One thing that strikes me during all of this is the need for compassion. I am thankful for our president with his somber response and respect to Bin Laden's death. We need more leaders leading with compassion and thoughtfulness for all parties involved. Put yourself in someone else's shoes and try on their life for just a moment. You might not like what you see when you look in the mirror wearing another person's shoes. I cannot imagine what it has been like living under Taliban strong holds. I cannot images what it has been like living in a family who risks losing their home. Whether in the Middle East, or right here at home, there are people struggling with life and with death and with money and with love and with fear and...

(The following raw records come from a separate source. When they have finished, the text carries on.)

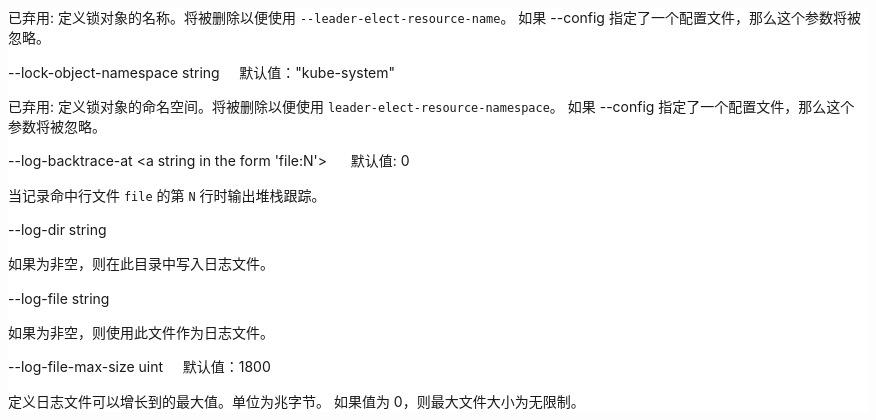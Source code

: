 已弃用: 定义锁对象的名称。将被删除以便使用 <code>--leader-elect-resource-name</code>。
如果 --config 指定了一个配置文件，那么这个参数将被忽略。
</td>
</tr>

<tr>
<td colspan="2">--lock-object-namespace string&nbsp;&nbsp;&nbsp;&nbsp;&nbsp;默认值："kube-system"</td>
</tr>
<tr>
<td></td><td style="line-height: 130%; word-wrap: break-word;">

已弃用: 定义锁对象的命名空间。将被删除以便使用 <code>leader-elect-resource-namespace</code>。
如果 --config 指定了一个配置文件，那么这个参数将被忽略。
</td>
</tr>

<tr>
<td colspan="2">--log-backtrace-at &lt;a string in the form 'file:N'&gt;&nbsp;&nbsp;&nbsp;&nbsp;&nbsp;
默认值: 0</td>
</tr>
<tr>
<td></td><td style="line-height: 130%; word-wrap: break-word;">

当记录命中行文件 <code>file</code> 的第 <code>N</code> 行时输出堆栈跟踪。
</td>
</tr>

<tr>
<td colspan="2">--log-dir string</td>
</tr>
<tr>
<td></td><td style="line-height: 130%; word-wrap: break-word;">

如果为非空，则在此目录中写入日志文件。
</td>
</tr>

<tr>
<td colspan="2">--log-file string</td>
</tr>
<tr>
<td></td><td style="line-height: 130%; word-wrap: break-word;">

如果为非空，则使用此文件作为日志文件。
</td>
</tr>

<tr>
<td colspan="2">--log-file-max-size uint&nbsp;&nbsp;&nbsp;&nbsp;&nbsp;默认值：1800</td>
</tr>
<tr>
<td></td><td style="line-height: 130%; word-wrap: break-word;">

定义日志文件可以增长到的最大值。单位为兆字节。
如果值为 0，则最大文件大小为无限制。
</td>
</tr>
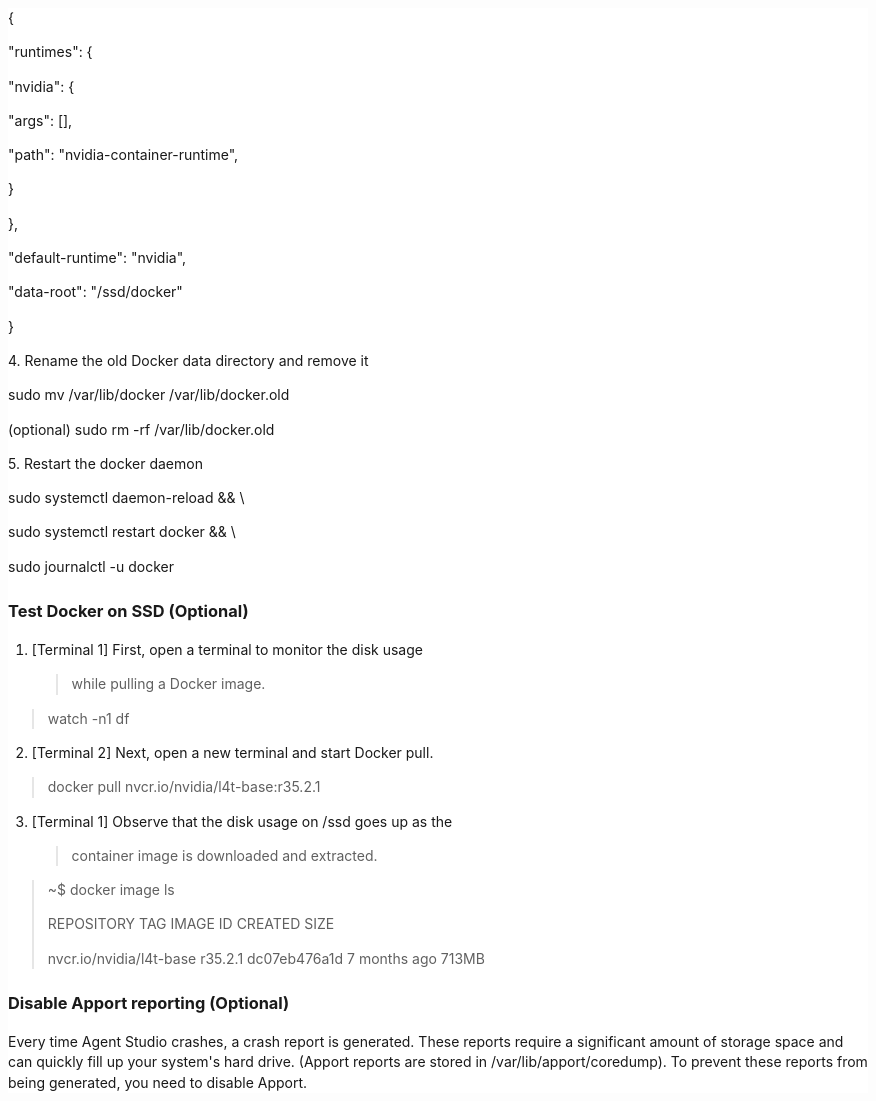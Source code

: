 {

\"runtimes\": {

\"nvidia\": {

"args": \[\],

\"path\": \"nvidia-container-runtime\",

}

},

\"default-runtime\": \"nvidia\",

\"data-root\": \"/ssd/docker\"

}

4\. Rename the old Docker data directory and remove it

sudo mv /var/lib/docker /var/lib/docker.old

(optional) sudo rm -rf /var/lib/docker.old

5\. Restart the docker daemon

sudo systemctl daemon-reload && \\

sudo systemctl restart docker && \\

sudo journalctl -u docker

### Test Docker on SSD (Optional)

1.  \[Terminal 1\] First, open a terminal to monitor the disk usage
    > while pulling a Docker image.

> watch -n1 df

2.  \[Terminal 2\] Next, open a new terminal and start Docker pull.

> docker pull nvcr.io/nvidia/l4t-base:r35.2.1

3.  \[Terminal 1\] Observe that the disk usage on /ssd goes up as the
    > container image is downloaded and extracted.

> \~\$ docker image ls
>
> REPOSITORY TAG IMAGE ID CREATED SIZE
>
> nvcr.io/nvidia/l4t-base r35.2.1 dc07eb476a1d 7 months ago 713MB

###  Disable Apport reporting (Optional)

Every time Agent Studio crashes, a crash report is generated. These
reports require a significant amount of storage space and can quickly
fill up your system\'s hard drive. (Apport reports are stored in
/var/lib/apport/coredump). To prevent these reports from being
generated, you need to disable Apport.
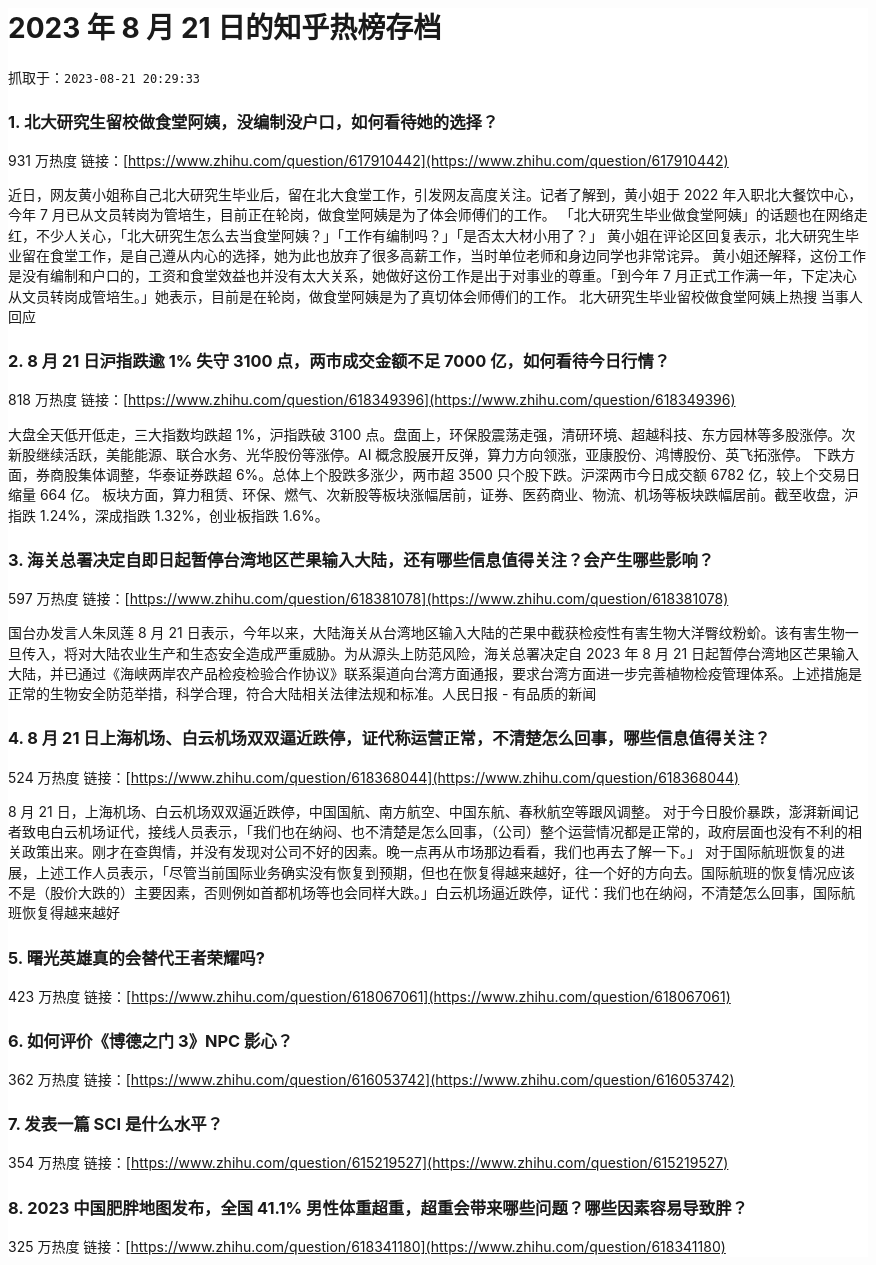 # 2023 年 8 月 21 日的知乎热榜存档

抓取于：`2023-08-21 20:29:33`

### 1. 北大研究生留校做食堂阿姨，没编制没户口，如何看待她的选择？
931 万热度 链接：[https://www.zhihu.com/question/617910442](https://www.zhihu.com/question/617910442)

近日，网友黄小姐称自己北大研究生毕业后，留在北大食堂工作，引发网友高度关注。记者了解到，黄小姐于 2022 年入职北大餐饮中心，今年 7 月已从文员转岗为管培生，目前正在轮岗，做食堂阿姨是为了体会师傅们的工作。 「北大研究生毕业做食堂阿姨」的话题也在网络走红，不少人关心，「北大研究生怎么去当食堂阿姨？」「工作有编制吗？」「是否太大材小用了？」 黄小姐在评论区回复表示，北大研究生毕业留在食堂工作，是自己遵从内心的选择，她为此也放弃了很多高薪工作，当时单位老师和身边同学也非常诧异。 黄小姐还解释，这份工作是没有编制和户口的，工资和食堂效益也并没有太大关系，她做好这份工作是出于对事业的尊重。「到今年 7 月正式工作满一年，下定决心从文员转岗成管培生。」她表示，目前是在轮岗，做食堂阿姨是为了真切体会师傅们的工作。 北大研究生毕业留校做食堂阿姨上热搜 当事人回应

### 2. 8 月 21 日沪指跌逾 1% 失守 3100 点，两市成交金额不足 7000 亿，如何看待今日行情？
818 万热度 链接：[https://www.zhihu.com/question/618349396](https://www.zhihu.com/question/618349396)

大盘全天低开低走，三大指数均跌超 1%，沪指跌破 3100 点。盘面上，环保股震荡走强，清研环境、超越科技、东方园林等多股涨停。次新股继续活跃，美能能源、联合水务、光华股份等涨停。AI 概念股展开反弹，算力方向领涨，亚康股份、鸿博股份、英飞拓涨停。 下跌方面，券商股集体调整，华泰证券跌超 6%。总体上个股跌多涨少，两市超 3500 只个股下跌。沪深两市今日成交额 6782 亿，较上个交易日缩量 664 亿。 板块方面，算力租赁、环保、燃气、次新股等板块涨幅居前，证券、医药商业、物流、机场等板块跌幅居前。截至收盘，沪指跌 1.24%，深成指跌 1.32%，创业板指跌 1.6%。

### 3. 海关总署决定自即日起暂停台湾地区芒果输入大陆，还有哪些信息值得关注？会产生哪些影响？
597 万热度 链接：[https://www.zhihu.com/question/618381078](https://www.zhihu.com/question/618381078)

国台办发言人朱凤莲 8 月 21 日表示，今年以来，大陆海关从台湾地区输入大陆的芒果中截获检疫性有害生物大洋臀纹粉蚧。该有害生物一旦传入，将对大陆农业生产和生态安全造成严重威胁。为从源头上防范风险，海关总署决定自 2023 年 8 月 21 日起暂停台湾地区芒果输入大陆，并已通过《海峡两岸农产品检疫检验合作协议》联系渠道向台湾方面通报，要求台湾方面进一步完善植物检疫管理体系。上述措施是正常的生物安全防范举措，科学合理，符合大陆相关法律法规和标准。人民日报 - 有品质的新闻

### 4. 8 月 21 日上海机场、白云机场双双逼近跌停，证代称运营正常，不清楚怎么回事，哪些信息值得关注？
524 万热度 链接：[https://www.zhihu.com/question/618368044](https://www.zhihu.com/question/618368044)

8 月 21 日，上海机场、白云机场双双逼近跌停，中国国航、南方航空、中国东航、春秋航空等跟风调整。 对于今日股价暴跌，澎湃新闻记者致电白云机场证代，接线人员表示，「我们也在纳闷、也不清楚是怎么回事，（公司）整个运营情况都是正常的，政府层面也没有不利的相关政策出来。刚才在查舆情，并没有发现对公司不好的因素。晚一点再从市场那边看看，我们也再去了解一下。」 对于国际航班恢复的进展，上述工作人员表示，「尽管当前国际业务确实没有恢复到预期，但也在恢复得越来越好，往一个好的方向去。国际航班的恢复情况应该不是（股价大跌的）主要因素，否则例如首都机场等也会同样大跌。」白云机场逼近跌停，证代：我们也在纳闷，不清楚怎么回事，国际航班恢复得越来越好

### 5. 曙光英雄真的会替代王者荣耀吗?
423 万热度 链接：[https://www.zhihu.com/question/618067061](https://www.zhihu.com/question/618067061)



### 6. 如何评价《博德之门 3》NPC 影心？
362 万热度 链接：[https://www.zhihu.com/question/616053742](https://www.zhihu.com/question/616053742)



### 7. 发表一篇 SCI 是什么水平？
354 万热度 链接：[https://www.zhihu.com/question/615219527](https://www.zhihu.com/question/615219527)



### 8. 2023 中国肥胖地图发布，全国 41.1% 男性体重超重，超重会带来哪些问题？哪些因素容易导致胖？
325 万热度 链接：[https://www.zhihu.com/question/618341180](https://www.zhihu.com/question/618341180)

It is moments like this I am thankful for everything that I have been given and worked hard to achieve, for all the people who have come in and out of my life and all the sacrifices others have made for me. I am not defiantly patriotic, nor extremely religious but I read something today that seemed quite fitting (minus the jesus part at the end):

"Do not rejoice when your enemies fall, and do not let your heart be glad when they stumble."

So, now I do what I know best. Dive into my work, inspired by readings and try to create a more balanced world. I think there is a place for beauty in this world. I think there is a place for empathy and compassion. We can make change, even if it's quiet. Sit and meditate on that for awhile.


  1. Yes, the world needs more compassion & empathy but considering the thousands that perished because of this evil individual I don't believe OBL deserved compassion; he was a terrorist & murderer. Also, as a wife of a firefighter (one of those brave souls who run into burning buildings to save others) I can't help but think of those heroic individuals who attempted a futile response to the 9/11 "emergencies" knowing it would probably be their last call to action. I truly feel that justice has been served and an evil force has been eliminated. Maybe this event can provide some comfort, relief and even a little bit of closure for all those who lost someone on that terrible day. May we move on from here toward a more judicious "war on terror".

  2. Thanks for the comment, Melody. And thank you to the many men and women, your husband included, who fight and protect us both near and far. I truly am thankful for the country I live in.

    And I don't think Bin Laden deserves compassion; I agree he was a horrible man. I definitely do not claim to have all the answers. And perhaps I cannot understand the closure than over 3,000 families now have that he is finally dead. I wish them all peace in their hearts. Thank you for helping me understand a little better. You see, the posts I saw on Facebook this morning were dreadful-- pictures of OBL slain, coordinates of the attack, celebrating more death only because it was death of evil.

    This world we live in can be a confusing one, indeed. Perhaps, my post came off that way because I approach the recent events not with elation that there is one less bad man, but sadness of the total picture of our world. And perhaps a counter to that IS moving forward in a more compassionate, empathetic and as you say, judicious way.

    This was the link that quote referred to:

    Be well,

  3. Yeah. Its a nasty business all around, isn't it? I know that for many, the death of this man provides closure, justice. And this is completely understandable. However, the cheering, jeering, flag waving etc. doesn't sit well with me. Its a tragedy that this man sought to do such evil and a tragedy that it required such violent retaliation. All in all, it is somber, nasty stuff and no where do I see any reason for jubilation and jello shots. But maybe that's just me.